Do I need to find the vector connecting the officer and the bird then? And then project the relative velocity onto that vector?

 

[peripatein]

The bird's position is given by v0t, whereas the officer's could be obtained by integrating his velocity vector, couldn't it?

 

[voko]

Yes that is correct. Even though you should have been able to guess the officer's position from the data given.

 

[peripatein]

Alright, so upon finding the vector connecting the two, do I simply multiply the bird's velocity vector by the cosine of the angle between the former vector and the latter (that is, the angle between the beam and the bird's velocity)?

 

[voko]

You would need to know the angle for that, but that is doable. A more direct approach would use the properties of the scalar (dot) product.

 

[peripatein]

That is what I meant by the cosine of the angle. By the properties of the dot product, the cosine would be equal to the scalar product of the two vectors, divided by the product of their norms. Am I missing something else to solve this?

 

[voko]

That looks good.

 

[peripatein]

Great, thank you!

 

[peripatein]

Last time we discussed this I had the impression I had everything I needed in order to solve this problem. Upon returning to it, it's become apparent that I seemingly do not. The relative velocity should be:
(v0-wRcos(wt),sin(wt)) whereas the vector connecting the bird and the officer should be:
(v0t-Rsin(wt),-cos(wt)). Do you agree with that? However, projecting the relative velocity vector onto the vector connecting the two objects does not yield the correct answer. Any advice? What am I doing wrong?

 

[voko]

If at t = 0, the officer's velocity was (ωR, 0), then the velocity as a function of time can only be ωR(cos(ωt), ±sin(ωt)). Note the ± sign. Integrating that, the position must be R(sin(ωt), - ±cos(ωt)), and, because we are given the position at t = 0 as (0,R), the ± sign must be the minus sign. So the velocity is ωR(cos(ωt), -sin(ωt)), and the position is R(sin(ωt), cos(ωt)). The relative velocity is the bird's velocity minus the officer's velocity, which is (v - ωR cos(ωt), ωR sin(ωt)). The relative displacement is the bird's position minus the officer's position, so it is (vt - R sin(ωt), -R cos(ωt)). That gives me the answer you specified in #15.

 

[peripatein]

Please tell me, voko, did you obtain that answer through the following?:
(v - ωR cos(ωt), ωR sin(ωt))*cosine of angle between the relative displacement and relative velocity=
(v - ωR cos(ωt), ωR sin(ωt))*{(v - ωR cos(ωt), ωR sin(ωt))*(vt - R sin(ωt), -R cos(ωt))/sqrt(|RD||RV|)
where RD=(vt - R sin(ωt), -R cos(ωt)) and RV=(v - ωR cos(ωt), ωR sin(ωt))

 

[voko]

I projected the relative velocity vector onto the unit direction vector using the scalar/dot product.
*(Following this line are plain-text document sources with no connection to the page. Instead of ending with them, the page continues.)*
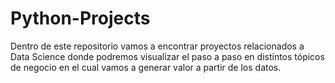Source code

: # Python-Projects
Dentro de este repositorio vamos a encontrar proyectos relacionados a Data Science donde podremos visualizar el paso a paso en distintos tópicos de negocio en el cual vamos a generar valor a partir de los datos.
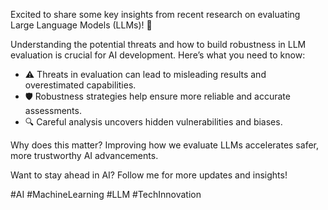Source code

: Excited to share some key insights from recent research on evaluating Large Language Models (LLMs)! 🚀

Understanding the potential threats and how to build robustness in LLM evaluation is crucial for AI development. Here’s what you need to know:

- ⚠️ Threats in evaluation can lead to misleading results and overestimated capabilities.
- 🛡️ Robustness strategies help ensure more reliable and accurate assessments.
- 🔍 Careful analysis uncovers hidden vulnerabilities and biases.

Why does this matter?
Improving how we evaluate LLMs accelerates safer, more trustworthy AI advancements.

Want to stay ahead in AI? Follow me for more updates and insights!

#AI #MachineLearning #LLM #TechInnovation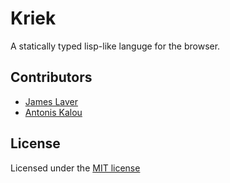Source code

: # Kriek

A statically typed lisp-like languge for the browser.

## Contributors

* [James Laver](https://github.com/jjl)
* [Antonis Kalou](https://github.com/kalouantonis)

## License

Licensed under the [MIT license](LICENSE)

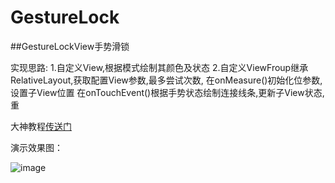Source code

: # GestureLock

##GestureLockView手势滑锁


 实现思路:
 1.自定义View,根据模式绘制其颜色及状态
 2.自定义ViewFroup继承RelativeLayout,获取配置View参数,最多尝试次数,
 在onMeasure()初始化位参数,设置子View位置
 在onTouchEvent()根据手势状态绘制连接线条,更新子View状态,重
 

大神教程[传送门](http://blog.csdn.net/lmj623565791/article/details/36236113)

演示效果图：

![image](https://github.com/lishuang1234/GestureLock/blob/master/GestureLock/screenshort/1.gif)
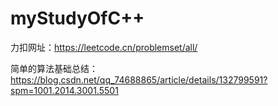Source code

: # myStudyOfC++
力扣网址：https://leetcode.cn/problemset/all/

简单的算法基础总结：https://blog.csdn.net/qq_74688865/article/details/132799591?spm=1001.2014.3001.5501

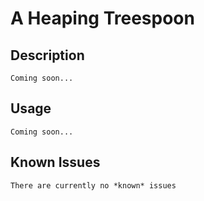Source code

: # A Heaping Treespoon

## Description 
    Coming soon...
## Usage
    Coming soon...
## Known Issues
    
    There are currently no *known* issues
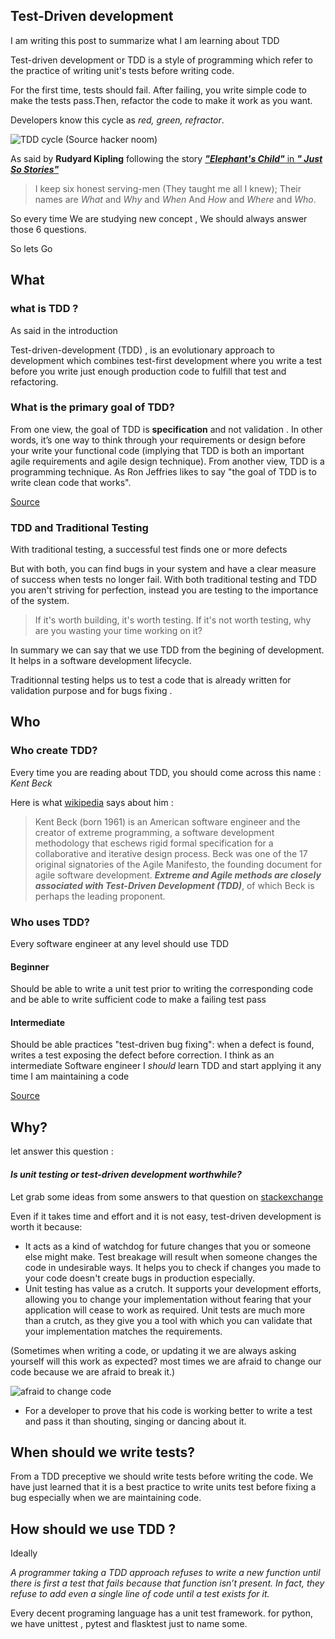 ## Test-Driven development 

I am writing this post to summarize what I am learning about TDD

Test-driven development or TDD is a style of programming which refer to the practice of writing unit's tests before writing code.

For the first time, tests should fail. After failing, you write simple code to make the tests pass.Then, refactor the code to make 
it work as you want.

Developers know this cycle as _red, green, refractor_.

![TDD cycle (Source hacker noom)](pictures/TDD.png)

As said by __Rudyard Kipling__ following the story [*__"Elephant's Child"__* in *__" Just So Stories"__*](http://members.optusnet.com.au/charles57/Creative/Techniques/elephants_child.htm)

> I keep six honest serving-men
> (They taught me all I knew);
> Their names are *What* and *Why* and *When*
> And *How* and *Where* and *Who*.

So every time We are studying new concept , We should always answer those 6 questions.

So lets Go
## What 

### what is TDD ?

As said in the introduction

Test-driven-development (TDD) , is an evolutionary approach to development which combines test-first development where you write a test before you write just enough production code to fulfill that test and refactoring.   
### What is the primary goal of TDD?  

From one view, the goal of TDD is **specification** and not validation .  In other words, it’s one way to think through your requirements or design before your write your functional code (implying that TDD is both an important agile requirements and agile design technique). From another view, TDD is a programming technique.  As Ron Jeffries likes to say "the goal of TDD is to write clean code that works".


[Source](http://agiledata.org/essays/tdd.html)

###  TDD and Traditional Testing

With traditional testing, a successful test finds one or more defects

But with both, you can find bugs in your system and  have a clear measure of success when tests no longer fail.
With both traditional testing and TDD you aren't striving for perfection, instead you are testing to the importance of the system.

> If it's worth building, it's worth testing.
> If it's not worth testing, why are you wasting your time working on it?

In summary we can say that we use TDD from the begining of development. It helps in a software development lifecycle.

Traditionnal testing helps us to test a code that is already written for validation purpose and for bugs fixing .

## Who 

### Who create TDD?

Every time you are reading about TDD, you should come across this name : *Kent Beck*

Here is what [wikipedia](https://en.wikipedia.org/wiki/Kent_Beck) says about him :

> Kent Beck (born 1961) is an American software engineer and the creator of extreme programming,
> a software development methodology that eschews rigid formal specification for a collaborative and iterative design process.
> Beck was one of the 17 original signatories of the Agile Manifesto,
> the founding document for agile software development. 
> *__Extreme and Agile methods are closely associated with Test-Driven Development (TDD)__*, 
> of which Beck is perhaps the leading proponent.

### Who uses TDD?

Every software engineer at any level should use TDD 

#### Beginner

Should be able to write a unit test prior to writing the corresponding code
and be able to write sufficient code  to make a failing test pass
#### Intermediate

Should be able practices "test-driven bug fixing": 
when a defect is found, writes a test exposing the defect before correction.
I think as an intermediate Software engineer I *should* learn TDD  and start applying it any time I am maintaining a code

[Source](https://www.agilealliance.org/glossary/tdd/#q=~(filters~(postType~(~'page~'post~'aa_book~'aa_event_session~'aa_experience_report~'aa_glossary~'aa_research_paper~'aa_video)~tags~(~'tdd))~searchTerm~'~sort~false~sortDirection~'asc~page~1))

## Why?

let answer this question : 

#### *Is unit testing or test-driven development worthwhile?*

Let grab some ideas from some answers to that question on [stackexchange](https://softwareengineering.stackexchange.com/questions/140156/is-unit-testing-or-test-driven-development-worthwhile) 

Even if it takes time and effort and it is not easy, test-driven development is worth it because:

- It acts as a kind of watchdog for future changes that you or someone else might make. 
Test breakage will result when someone changes the code in undesirable ways.
It helps you to check if changes you made to your code doesn't create bugs in production especially.
-  Unit testing has value as a crutch. 
It supports your development efforts, 
allowing you to change your implementation without fearing that your application will cease to work as required.
Unit tests are much more than a crutch,
as they give you a tool with which you can validate that your implementation matches the requirements.

(Sometimes when writing a code, or updating it we are always asking yourself will this work as expected? most times we 
are afraid to change our code because we are afraid to break it.)

![afraid to change code](pictures/domino_fail.gif)

-  For a developer to prove that his code is working better to write a test and pass it than shouting,
singing or dancing about it.

## When should we write tests?

From a TDD preceptive we should write tests before writing the code.
We have just learned that it is a best practice to write units test before fixing a bug especially when we are maintaining code.

## How should we use TDD ?
Ideally 

*A programmer taking a TDD approach refuses to write a new function until there is first a test that fails because that function isn’t present. In fact, they refuse to add even a single line of code until a test exists for it.*

Every decent programing language has a unit test framework.
for python, we have unittest , pytest and flasktest just to name some.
That seems to be what you are trying to do as well, but I cannot makes sense of your final formula, it has one multiplication too many, and there is a mismatched bracket.

 

[peripatein]

Did you then simply carry out the following?:
(v - ωR cos(ωt), ωR sin(ωt))*(vt - R sin(ωt), -R cos(ωt))/sqrt(|RD|)

 

[peripatein]

If I am mistaken again, it would be very helpful if you wrote down *your* final formula.

 

[voko]

Yes, except it is /|RD|, not /sqrt(|RD|).